The Plan: To Get Better Grades, Remember Less Stuff
I realized very early that if I wanted to overachieve, I needed to reduce the amount of things I had to remember. Here was my initial plan:
- Take notes that identified the major themes for each subject. If I knew the main ideas for a class, I could always weave whatever details I could remember into them.
- Create footnotes to connect ideas from different classes. For example, if I could apply a theme from an English paper on Native Son to a history test about Civil Rights, that meant I had one less fact to remember.
- Use my own shorthand so I could do visual searches for symbols quickly: triangles meant "change," asterisks identified things to follow-up on, question marks highlighted things I didn't understand yet.
I couldn't find any of my original paper notes from school, but I still use that shorthand and make these connections in my business notes today:
At the time, I thought I’d created a competitive advantage. Years later, I discovered this system was called Cornell Notes, and it was invented in the 1950s. (Why hadn’t anyone ever told me about Cornell Notes?)
Some notes about notes
For all the importance we place on education, schools don’t teach us how to learn, and research has confirmed we aren’t very good at it. College freshman capture only 11% of the major themes covered in lectures, so maybe my “system” gave me a bit of an advantage.

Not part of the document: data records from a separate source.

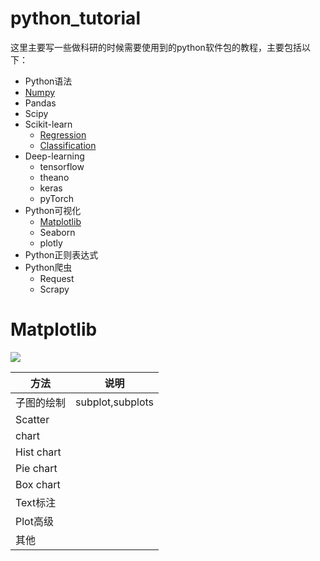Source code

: # python_tutorial 

这里主要写一些做科研的时候需要使用到的python软件包的教程，主要包括以下：  

* Python语法  
* [Numpy](https://nbviewer.jupyter.org/github/haochen95/python_tutorial/blob/master/Numpy/numpy.ipynb)  
* Pandas  
* Scipy  
* Scikit-learn  
  * [Regression](https://nbviewer.jupyter.org/github/haochen95/python_tutorial/blob/master/Scikit-learn/Scikit-learning-Regression.ipynb)
  * [Classification](https://nbviewer.jupyter.org/github/haochen95/python_tutorial/blob/master/Scikit-learn/Scikit-learning-Classification.ipynb)
* Deep-learning  
  * tensorflow  
  * theano  
  * keras  
  * pyTorch
* Python可视化  
  * [Matplotlib](https://nbviewer.jupyter.org/github/haochen95/python_tutorial/blob/master/Python_Visualize/Scikit-learn-matplotlib-bar.ipynb)  
  * Seaborn  
  * plotly  
* Python正则表达式
* Python爬虫  
  * Request  
  * Scrapy



# <span id = "matplotlib">Matplotlib</span>  

![](https://matplotlib.org/_static/logo2.png)

| 方法| 说明|  
|-----|-----|
| 子图的绘制| subplot,subplots|
| Scatter||  
|  chart||  
| Hist chart||  
| Pie chart||  
| Box chart||
| Text标注||  
| Plot高级||  
| 其他||
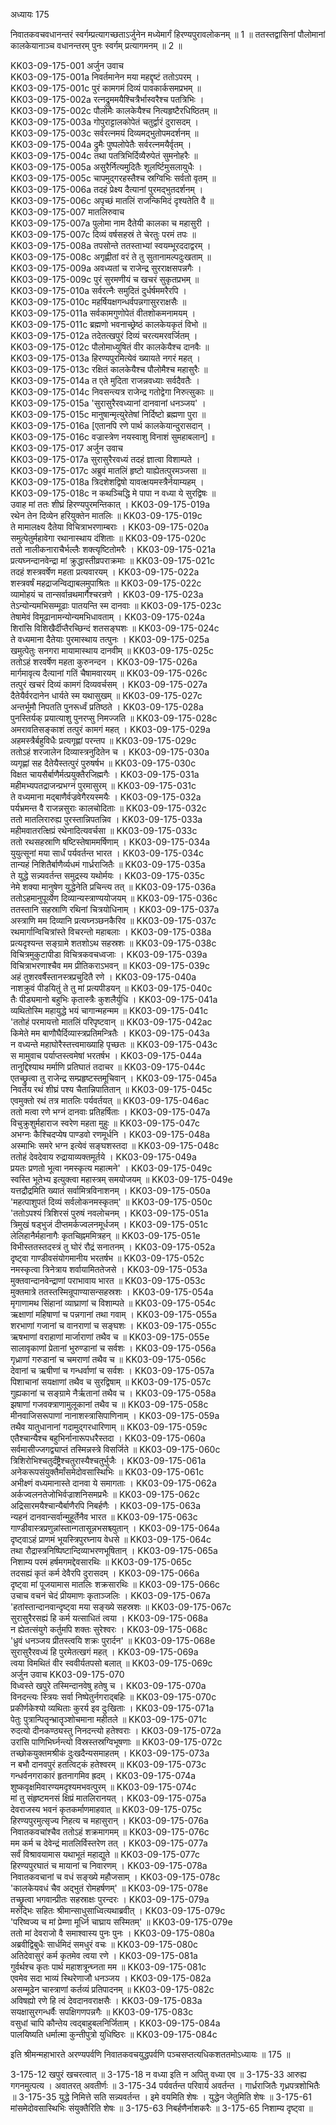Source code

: अध्यायः 175

निवातकवचवधानन्तरं स्वर्गम्प्रत्यागच्छताऽर्जुनेन मध्येमार्गं हिरण्यपुरावलोकनम् ॥ 1 ॥ ततस्तद्वासिनां पौलोमानां कालकेयानाञ्च वधानन्तरम् पुनः स्वर्गम् प्रत्यागमनम् ॥ 2 ॥

KK03-09-175-001  	अर्जुन उवाच   
KK03-09-175-001a  	निवर्तमानेन मया महद्दृष्टं ततोऽपरम् ।  
KK03-09-175-001c  	पुरं कामगमं दिव्यं पावकार्कसमप्रभम् ॥  
KK03-09-175-002a  	रत्नद्रुममयैश्चित्रैर्भास्वरैश्च पतत्रिभिः ।  
KK03-09-175-002c  	पौलोमैः कालकेयैश्च नित्यहृष्टैरधिष्ठितम् ॥  
KK03-09-175-003a  	गोपुराट्टालकोपेतं चतुर्द्वारं दुरासदम् ।  
KK03-09-175-003c  	सर्वरत्नमयं दिव्यमद्भुतोपमदर्शनम् ॥  
KK03-09-175-004a  	द्रुमैः पुष्पलोपेतैः सर्वरत्नमयैर्वृतम् ।  
KK03-09-175-004c  	तथा पतत्रिभिर्दिव्यैरुपेतं सुमनोहरैः ॥  
KK03-09-175-005a  	असुरैर्नित्यमुदितैः शूलर्ष्टिमुसलायुधैः ।  
KK03-09-175-005c  	चापमुद्गरहस्तैश्च स्रग्विभिः सर्वतो वृतम् ॥  
KK03-09-175-006a  	तदहं प्रेक्ष्य दैत्यानां पुरमद्भुतदर्शनम् ।  
KK03-09-175-006c  	अपृच्छं मातलिं राजन्किमिदं दृश्यतेति वै ॥  
KK03-09-175-007  	मातलिरुवाच   
KK03-09-175-007a  	पुलोमा नाम दैतेयी कालका च महासुरी ।  
KK03-09-175-007c  	दिव्यं वर्षसहस्रं ते चेरतुः परमं तपः ॥  
KK03-09-175-008a  	तपसोन्ते ततस्ताभ्यां स्वयम्भूरददाद्वरम् ।  
KK03-09-175-008c  	अगृह्णीतां वरं ते तु सुतानामल्पदुःखताम् ॥  
KK03-09-175-009a  	अवध्यतां च राजेन्द्र सुरराक्षसपन्नगैः ।  
KK03-09-175-009c  	पुरं सुरमणीयं च खचरं सुकृतप्रभम् ॥  
KK03-09-175-010a  	सर्वरत्नैः समुदितं दुर्धर्षममरैरपि ।  
KK03-09-175-010c  	महर्षियक्षगन्धर्वपन्नगासुरराक्षसैः ॥  
KK03-09-175-011a  	सर्वकामगुणोपेतं वीतशोकमनामयम् ।  
KK03-09-175-011c  	ब्रह्मणो भवनाच्छ्रेष्ठं कालकेयकृतं विभो ॥  
KK03-09-175-012a  	तदेतत्खपुरं दिव्यं चरत्यमरवर्जितम् ।  
KK03-09-175-012c  	पौलोमाध्युषितं वीर कालकेयैश्च दानवैः ॥  
KK03-09-175-013a  	हिरण्यपुरमित्येवं ख्यायते नगरं महत् ।  
KK03-09-175-013c  	रक्षितं कालकेयैश्च पौलोमैश्च महासुरैः ॥  
KK03-09-175-014a  	त एते मुदिता राजन्नवध्याः सर्वदैवतैः ।  
KK03-09-175-014c  	निवसन्त्यत्र राजेन्द्र गतोद्वेगा निरुत्सुकाः ॥  
KK03-09-175-015a  	\'सुरासुरैरवध्यानां दानवानां धनञ्जय\' ।  
KK03-09-175-015c  	मानुषान्मृत्युरेतेषां निर्दिष्टो ब्रह्मणा पुरा ॥  
KK03-09-175-016a  	[एतानपि रणे पार्थ कालकेयान्दुरासदान् ।  
KK03-09-175-016c  	वज्रास्त्रेण नयस्वाशु विनाशं सुमहाबलान्] ॥  
KK03-09-175-017  	अर्जुन उवाच   
KK03-09-175-017a  	सुरासुरैरवध्यं तदहं ज्ञात्वा विशाम्पते ।  
KK03-09-175-017c  	अब्रुवं मातलिं हृष्टो याह्येतत्पुरमञ्जसा ॥  
KK03-09-175-018a  	त्रिदशेशद्विषो यावत्क्षयमस्त्रैर्नयाम्यहम् ।  
KK03-09-175-018c  	न कथञ्चिद्धि मे पापा न वध्या ये सुरद्विषः ॥  
उवाह मां ततः शीघ्रं हिरण्यपुरमन्तिकात् ।	KK03-09-175-019a  
रथेन तेन दिव्येन हरियुक्तेन मातलिः ॥	KK03-09-175-019c  
ते मामालक्ष्य दैतेया विचित्राभरणाम्बराः ।	KK03-09-175-020a  
समुत्पेतुर्महावेगा रथानास्थाय दंशिताः ॥	KK03-09-175-020c  
ततो नालीकनाराचैर्भल्लैः शक्त्यृष्टितोमरैः ।	KK03-09-175-021a  
प्रत्यघ्नन्दानवेन्द्रा मां क्रुद्धास्तीव्रपराक्रमाः ॥	KK03-09-175-021c  
तदहं शस्त्रवर्षेण महता प्रत्यवारयम् ।	KK03-09-175-022a  
शस्त्रवर्षं महद्राजन्विद्याबलमुपाश्रितः ॥	KK03-09-175-022c  
व्यामोहयं च तान्सर्वान्रथमार्गैश्चरन्रणे ।	KK03-09-175-023a  
तेऽन्योन्यमभिसम्मूढाः पातयन्ति स्म दानवाः ॥	KK03-09-175-023c  
तेषामेवं विमूढानामन्योन्यमभिधावताम् ।	KK03-09-175-024a  
शिरांसि विशिखैर्दीप्तैरच्छिन्दं शतसङ्घशः ॥	KK03-09-175-024c  
ते वध्यमाना दैतेयाः पुरमास्थाय तत्पुनः ।	KK03-09-175-025a  
खमुत्पेतुः सनगरा मायामास्थाय दानवीम् ॥	KK03-09-175-025c  
ततोऽहं शरवर्षेण महता कुरुनन्दन ।	KK03-09-175-026a  
मार्गमावृत्य दैत्यानां गतिं चैषामवारयम् ॥	KK03-09-175-026c  
तत्पुरं खचरं दिव्यं कामगं दिव्यवर्चसम् ।	KK03-09-175-027a  
दैतेयैर्वरदानेन धार्यते स्म यथासुखम् ॥	KK03-09-175-027c  
अन्तर्भूमौ निपतति पुनरूर्ध्वं प्रतिष्ठते ।	KK03-09-175-028a  
पुनस्तिर्यक् प्रयात्याशु पुनरप्सु निमज्जति ॥	KK03-09-175-028c  
अमरावतिसङ्काशं तत्पुरं कामगं महत् ।	KK03-09-175-029a  
अहमस्त्रैर्बहुविधैः प्रत्यगृह्णां परन्तप ॥	KK03-09-175-029c  
ततोऽहं शरजालेन दिव्यास्त्रनुदितेन च ।	KK03-09-175-030a  
व्यगृह्णां सह दैतेयैस्तत्पुरं पुरुषर्षभ ॥	KK03-09-175-030c  
विक्षत चायसैर्बाणैर्मत्प्रयुक्तैरजिह्मगैः ।	KK03-09-175-031a  
महीमभ्यपतद्राजन्प्रभग्नं पुरमासुरम् ॥	KK03-09-175-031c  
ते वध्यमाना मद्बाणैर्वज्रवेगैरयस्मयैः ।	KK03-09-175-032a  
पर्यभ्रमन्त वै राजन्नसुराः कालचोदिताः ॥	KK03-09-175-032c  
ततो मातलिरारुह्य पुरस्तान्निपतन्निव ।	KK03-09-175-033a  
महीमवातरत्क्षिप्रं रथेनादित्यवर्चसा ॥	KK03-09-175-033c  
ततो रथसहस्राणि षष्टिस्तेषाममर्षिणाम् ।	KK03-09-175-034a  
युयुत्सूनां मया सार्धं पर्यवर्तन्त भारत ।	KK03-09-175-034c  
तान्यहं निशितैर्बाणैर्व्यधमं गार्ध्रराजितैः ॥	KK03-09-175-035a  
ते युद्धे सन्न्यवर्तन्त समुद्रस्य यथोर्मयः ।	KK03-09-175-035c  
नेमे शक्या मानुषेण युद्धेनेति प्रचिन्त्य तत् ॥	KK03-09-175-036a  
ततोऽहमानुपूर्व्येण दिव्यान्यस्त्राण्ययोजयम् ॥	KK03-09-175-036c  
ततस्तानि सहस्राणि रथिनां चित्रयोधिनाम् ।	KK03-09-175-037a  
अस्त्राणि मम दिव्यानि प्रत्यघ्नञ्छनकैरिव ॥	KK03-09-175-037c  
रथमार्गान्विचित्रांस्ते विचरन्तो महाबलाः ।	KK03-09-175-038a  
प्रत्यदृश्यन्त सङ्ग्रामे शतशोऽथ सहस्रशः ॥	KK03-09-175-038c  
विचित्रमुकुटापीडा विचित्रकवचध्वजाः ।	KK03-09-175-039a  
विचित्राभरणाश्चैव मम प्रीतिकराऽभवन् ॥	KK03-09-175-039c  
अहं तुशरवर्षैस्तानस्त्रप्रचुदितै रणे ।	KK03-09-175-040a  
नाशक्रुवं पीडयितुं ते तु मां प्रत्यपीडयन् ॥	KK03-09-175-040c  
तैः पीड्यमानो बहुभिः कृतास्त्रैः कुशलैर्युधि ।	KK03-09-175-041a  
व्यथितोस्मि महायुद्धे भयं चागान्महन्मम ॥	KK03-09-175-041c  
\'ततोहं परमायत्तो मातलिं परिपृष्टवान् ॥	KK03-09-175-042ac  
किमेते मम बाणौघैर्दिव्यास्त्रप्रतिमन्त्रितैः ।	KK03-09-175-043a  
न वध्यन्ते महाघोरैस्तत्त्वमाख्याहि पृच्छतः ॥	KK03-09-175-043c  
स मामुवाच पर्याप्तस्त्वमेषां भरतर्षभ ।	KK03-09-175-044a  
तानुद्दिश्याथ मर्माणि प्रतिघातं तदाचर ॥	KK03-09-175-044c  
एतच्छ्रुत्वा तु राजेन्द्र सम्प्रहृष्टस्तमूचिवान् ।	KK03-09-175-045a  
निवर्तय रथं शीघ्रं पश्य चैतान्निपातितान् ॥	KK03-09-175-045c  
एवमुक्तो रथं तत्र मातलिः पर्यवर्तयत् ॥	KK03-09-175-046ac  
ततो मत्वा रणे भग्नं दानवाः प्रतिहर्षिताः ।	KK03-09-175-047a  
विचुक्रुशुर्महाराज स्वरेण महता मुहुः ॥	KK03-09-175-047c  
अभग्नः कैश्चिदप्येष पाण्डवो रणमूर्धनि ।	KK03-09-175-048a  
अस्माभिः समरे भग्न इत्येवं सङ्घशस्तदा ॥	KK03-09-175-048c  
ततोहं देवदेवाय रुद्रायाव्यक्तमूर्तये ।	KK03-09-175-049a  
प्रयतः प्रणतो भूत्वा नमस्कृत्य महात्मने\' ।	KK03-09-175-049c  
स्वस्ति भूतेभ्य इत्युक्त्वा महास्त्रम् समयोजयम् ॥	KK03-09-175-049e  
यत्तद्रौद्रमिति ख्यातं सर्वामित्रविनाशनम् ।	KK03-09-175-050a  
\'महत्पाशुपतं दिव्यं सर्वलोकनमस्कृतम्\' ॥	KK03-09-175-050c  
\'ततोऽपश्यं त्रिशिरसं पुरुषं नवलोचनम् ।	KK03-09-175-051a  
त्रिमुखं षड्भुजं दीप्तमर्कज्वलनमूर्धजम् ।	KK03-09-175-051c  
लेलिहानैर्महानागैः कृतचिह्नममित्रहन् ॥	KK03-09-175-051e  
विभीस्ततस्तदस्त्रं तु घोरं रौद्रं सनातनम् ।	KK03-09-175-052a  
दृष्ट्वा गाण्डीवसंयोगमानीय भरतर्षभ ॥	KK03-09-175-052c  
नमस्कृत्वा त्रिनेत्राय शर्वायामिततेजसे ।	KK03-09-175-053a  
मुक्तवान्दानवेन्द्राणां पराभावाय भारत ॥	KK03-09-175-053c  
मुक्तमात्रे ततस्तस्मिन्रूपाण्यासन्सहस्रशः ।	KK03-09-175-054a  
मृगाणामथ सिंहानां व्याघ्राणां च विशाम्पते ॥	KK03-09-175-054c  
ऋक्षाणां महिषाणां च पन्नगानां तथा गवाम् ।	KK03-09-175-055a  
शरभाणां गजानां च वानराणां च सङ्घशः ।	KK03-09-175-055c  
ऋषभाणां वराहाणां मार्जाराणां तथैव च ॥	KK03-09-175-055e  
सालावृकाणां प्रेतानां भुरुण्डानां च सर्वशः ।	KK03-09-175-056a  
गृध्राणां गरुडानां च चमराणां तथैव च ॥	KK03-09-175-056c  
देवानां च ऋषीणां च गन्धर्वाणां च सर्वशः ।	KK03-09-175-057a  
पिशाचानां सयक्षाणां तथैव च सुरद्विषाम् ॥	KK03-09-175-057c  
गुह्यकानां च सङ्ग्रामे नैर्ऋतानां तथैव च ।	KK03-09-175-058a  
झषाणां गजवक्त्राणामुलूकानां तथैव च ॥	KK03-09-175-058c  
मीनवाजिसरूपाणां नानाशस्त्रासिपाणिनाम् ।	KK03-09-175-059a  
तथैव यातुधानानां गदामुद्गरधारिणाम् ॥	KK03-09-175-059c  
एतैश्चान्यैश्च बहुभिर्नानारूपधरैस्तदा ।	KK03-09-175-060a  
सर्वमासीज्जगद्व्याप्तं तस्मिन्नस्त्रे विसर्जिते ॥	KK03-09-175-060c  
त्रिशिरोभिश्चतुर्दंष्ट्रैश्चतुरास्यैश्चतुर्भुजैः ।	KK03-09-175-061a  
अनेकरूपसंयुक्तैर्मांसमेदोवसास्थिभिः ॥	KK03-09-175-061c  
अभीक्ष्णं वध्यमानास्ते दानवा ये समागताः ।	KK03-09-175-062a  
अर्कज्वलनतेजोभिर्वज्राशनिसमप्रभैः ॥	KK03-09-175-062c  
अद्रिसारमयैश्चान्यैर्बाणैरपि निबर्हणैः ।	KK03-09-175-063a  
न्यहनं दानवान्सर्वान्मुहूर्तेनैव भारत ॥	KK03-09-175-063c  
गाण्डीवास्त्रप्रणुन्नांस्तान्गतासून्नभसश्च्युतान् ।	KK03-09-175-064a  
दृष्ट्वाऽहं प्राणमं भूयस्त्रिपुरघ्नाय वेधसे ॥	KK03-09-175-064c  
तथा रौद्रास्त्रनिष्पिष्टान्दिव्याभरणभूषितान् ।	KK03-09-175-065a  
निशाम्य परमं हर्षमगमद्देवसारथिः ॥	KK03-09-175-065c  
तदसह्यं कृतं कर्म देवैरपि दुरासदम् ।	KK03-09-175-066a  
दृष्ट्वा मां पूजयामास मातलिः शक्रसारथिः ॥	KK03-09-175-066c  
उचाच वचनं चेदं प्रीयमाणः कृताञ्जलिः ।	KK03-09-175-067a  
\'हतांस्तान्दानवान्दृष्ट्वा मया सङ्ख्ये सहस्रशः ॥	KK03-09-175-067c  
सुरासुरैरसह्यं हि कर्म यत्साधितं त्वया ।	KK03-09-175-068a  
न ह्येतत्संयुगे कर्तुमपि शक्तः सुरेश्वरः ।	KK03-09-175-068c  
\'ध्रुवं धनञ्जय प्रीतस्त्वयि शक्रः पुरार्दन\' ॥	KK03-09-175-068e  
सुरासुरैरवध्यं हि पुरमेतत्खगं महत् ।	KK03-09-175-069a  
त्वया विमथितं वीर स्ववीर्यतपसो बलात् ॥	KK03-09-175-069c  
अर्जुन उवाच 	KK03-09-175-070  
विध्वस्ते खपुरे तस्मिन्दानवेषु हतेषु च ।	KK03-09-175-070a  
विनदन्त्यः स्त्रियः सर्वा निष्पेतुर्नगराद्बहिः ॥	KK03-09-175-070c  
प्रकीर्णकेश्यो व्यथिताः कुरर्य इव दुःखिताः ।	KK03-09-175-071a  
पेतुः पुत्रान्पितॄन्भ्रातॄञ्शोचमाना महीतले ॥	KK03-09-175-071c  
रुदत्यो दीनकण्ठ्यस्तु निनदन्त्यो हतेश्वराः ।	KK03-09-175-072a  
उरांसि पाणिभिर्घ्नन्त्यो विस्रस्तस्रग्विभूषणाः ॥	KK03-09-175-072c  
तच्छोकयुक्तमश्रीकं दुःखदैन्यसमाहतम् ।	KK03-09-175-073a  
न बभौ दानवपुरं हतत्विट्कं हतेश्वरम् ॥	KK03-09-175-073c  
गन्धर्वनगराकारं हृतनागमिव ह्रदम् ।	KK03-09-175-074a  
शुष्कवृक्षमिवारण्यमदृश्यमभवत्पुरम् ॥	KK03-09-175-074c  
मां तु संहृष्टमनसं क्षिप्रं मातलिरानयत् ।	KK03-09-175-075a  
देवराजस्य भवनं कृतकर्माणमाहवात् ॥	KK03-09-175-075c  
हिरण्यपुरमुत्सृज्य निहत्य च महासुरान् ।	KK03-09-175-076a  
निवातकवचांश्चैव ततोऽहं शक्रमागमम् ॥	KK03-09-175-076c  
मम कर्म च देवेन्द्रं मातलिर्विस्तरेण तत् ।	KK03-09-175-077a  
सर्वं विश्रावयामास यथाभूतं महाद्युते ॥	KK03-09-175-077c  
हिरण्यपुरघातं च मायानां च निवारणम् ।	KK03-09-175-078a  
निवातकवचानां च वधं सङ्ख्ये महौजसाम् ।	KK03-09-175-078c  
\'कालकेयवधं चैव अद्भुतं रोमहर्षणम्\' ॥	KK03-09-175-078e  
तच्छ्रुत्वा भगवान्प्रीतः सहस्राक्षः पुरन्दरः ।	KK03-09-175-079a  
मरुद्भिः सहितः श्रीमान्साधुसाध्वित्यथाब्रवीत् ।	KK03-09-175-079c  
\'परिष्वज्य च मां प्रेम्णा मूर्ध्नि चाघ्राय सस्मितम्\' ॥	KK03-09-175-079e  
ततो मां देवराजो वै समाश्वास्य पुनः पुनः ।	KK03-09-175-080a  
अब्रवीद्विबुधैः सार्धमिदं समधुरं वचः ॥	KK03-09-175-080c  
अतिदेवासुरं कर्म कृतमेव त्वया रणे ।	KK03-09-175-081a  
गुर्वर्थश्च कृतः पार्थ महाशत्रून्घ्नता मम ॥	KK03-09-175-081c  
एवमेव सदा भाव्यं स्थिरेणाजौ धनञ्जय ।	KK03-09-175-082a  
असम्मूढेन चास्त्राणां कर्तव्यं प्रतिपादनम् ॥	KK03-09-175-082c  
अविषह्यो रणे हि त्वं देवदानवराक्षसैः ।	KK03-09-175-083a  
सयक्षासुरगन्धर्वैः सपक्षिगणपन्नगैः ॥	KK03-09-175-083c  
वसुधां चापि कौन्तेय त्वद्बाहुबलनिर्जिताम् ।	KK03-09-175-084a  
पालयिष्यति धर्मात्मा कुन्तीपुत्रो युधिष्ठिरः ॥	KK03-09-175-084c  

इति श्रीमन्महाभारते अरण्यपर्वणि निवातकवचयुद्धपर्वणि पञ्चसप्तत्यधिकशततमोऽध्यायः ॥ 175 ॥

3-175-12 खपुरं खचरत्वात् ॥ 3-175-18 न वध्या इति न अपितु वध्या एव ॥ 3-175-33 आरुह्य गगनमुत्पत्य । अवातरत् अवतीर्णः ॥ 3-175-34 पर्यवर्तन्त परिवार्य अवर्तन्त । गार्ध्रराजितैः गृध्रपत्रशोभितैः ॥ 3-175-35 युद्धे निमित्ते सति सन्न्यवर्तन्त । इमे वयमिति शेषः । युद्धेन जेतुमिति शेषः ॥ 3-175-61 मांसमेदोवसास्थिभिः संयुक्तैरिति शेषः ॥ 3-175-63 निबर्हणैर्नाशकरैः ॥ 3-175-65 निशाम्य दृष्ट्वा ॥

Now technology has made this advantage available to anyone who wants it. I’ve replaced hundreds of binders with bibliographies in the back of each one with Evernote, an app that I live in and am the passionate SVP of Marketing for. Instead of inserting footnotes, now I let machine learning alert me to other notes with content related to what I’m working on. I still prefer to write by hand because I find typing leads to transcribing rather than understanding, but instead of searching for my shorthand symbols, optical character recognition finds words in my handwritten notes. Notes were my last daily task to be disrupted by technology, but new pen technologies combine the pen & paper experience with the digital benefits of saving, searching, and sharing.
My approach isn’t for everyone, and part of the reason that there’s no class on learning is that we all do it differently. Richard Branson takes prolific notes on virtually any piece of paper that’s nearby, including menus and napkins. Mark Twain carried a pocket notebook everywhere he went, and Stephen Colbert records his thoughts in Evernote. You’ll have to experiment to discover what works best for you, but some common principles underlie most approaches:
- If you want to achieve something, make a note of it—Students who take notes are seven times more successful than those who don’t, and people with written goals are almost twice as likely to accomplish them. Achieving a few of your goals will quickly erase any embarrassment about carrying around a notebook or pulling out a phone to take a note.
- Revisit and revise—Unfortunately, the human brain is made to forget and approximately 40% of what you hear is gone within 20 minutes; 2/3rds is gone at the end of one day. Consistently revisiting your ideas allows you to evolve them with new content. You never know where your next big idea will come from, but nothing will come from a lost idea.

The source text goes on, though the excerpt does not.